* [Exercise aim]:
Go through the records below and report each line with "should" in it.

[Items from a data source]
Content starts

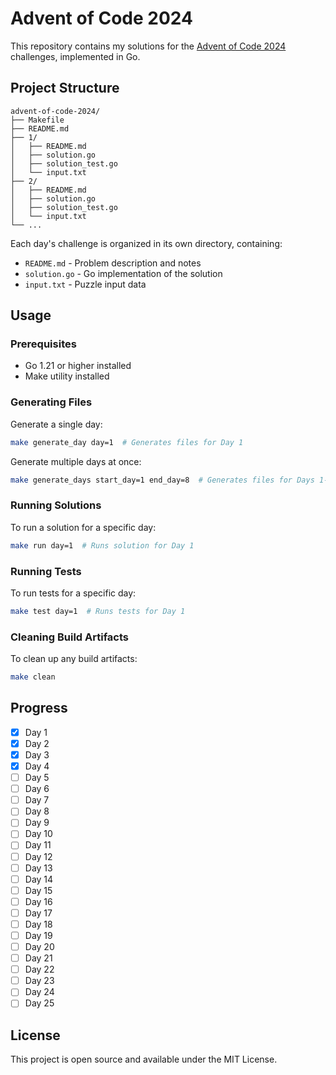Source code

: # Advent of Code 2024

This repository contains my solutions for the [Advent of Code 2024](https://adventofcode.com/2024) challenges, implemented in Go.

## Project Structure

```
advent-of-code-2024/
├── Makefile
├── README.md
├── 1/
│   ├── README.md
│   ├── solution.go
│   ├── solution_test.go
│   └── input.txt
├── 2/
│   ├── README.md
│   ├── solution.go
│   ├── solution_test.go
│   └── input.txt
└── ...
```

Each day's challenge is organized in its own directory, containing:
- `README.md` - Problem description and notes
- `solution.go` - Go implementation of the solution
- `input.txt` - Puzzle input data

## Usage

### Prerequisites
- Go 1.21 or higher installed
- Make utility installed

### Generating Files

Generate a single day:
```bash
make generate_day day=1  # Generates files for Day 1
```

Generate multiple days at once:
```bash
make generate_days start_day=1 end_day=8  # Generates files for Days 1-8
```

### Running Solutions

To run a solution for a specific day:
```bash
make run day=1  # Runs solution for Day 1
```

### Running Tests

To run tests for a specific day:
```bash
make test day=1  # Runs tests for Day 1
```

### Cleaning Build Artifacts

To clean up any build artifacts:
```bash
make clean
```

## Progress

- [x] Day 1
- [x] Day 2
- [x] Day 3
- [x] Day 4
- [ ] Day 5
- [ ] Day 6
- [ ] Day 7
- [ ] Day 8
- [ ] Day 9
- [ ] Day 10
- [ ] Day 11
- [ ] Day 12
- [ ] Day 13
- [ ] Day 14
- [ ] Day 15
- [ ] Day 16
- [ ] Day 17
- [ ] Day 18
- [ ] Day 19
- [ ] Day 20
- [ ] Day 21
- [ ] Day 22
- [ ] Day 23
- [ ] Day 24
- [ ] Day 25

## License

This project is open source and available under the MIT License.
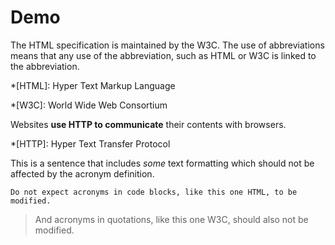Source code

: # Demo

The HTML specification is maintained by the W3C. The use of abbreviations means that any use of the abbreviation, such as HTML or W3C is linked to the abbreviation.

*[HTML]: Hyper Text Markup Language

*[W3C]: World Wide Web Consortium

Websites **use HTTP to communicate** their contents with browsers.

*[HTTP]: Hyper Text Transfer Protocol

This is a sentence that includes *some* text formatting which should not be affected by the acronym definition.

```
Do not expect acronyms in code blocks, like this one HTML, to be modified.
```

> And acronyms in quotations, like this one W3C, should also not be modified.
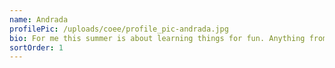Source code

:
 ```yaml
---
name: Andrada
profilePic: /uploads/coee/profile_pic-andrada.jpg
bio: For me this summer is about learning things for fun. Anything from composting, growing a garden, to making macrame or learning about NLP, there's no limit. This state of exploration makes me feel like a wondrous child who is simply enjoying being alive. It's also helping me reframe my fear of not being an expert at something. So I'm hoping to spread this love of learning for the sake of the process this summer with many of our extraordinary alumni.
sortOrder: 1
---
```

Content ends

* [Answer to this exercise]:
This is a sentence that includes *some* text formatting which should not be affected by the acronym definition.
> And acronyms in quotations, like this one W3C, should also not be modified.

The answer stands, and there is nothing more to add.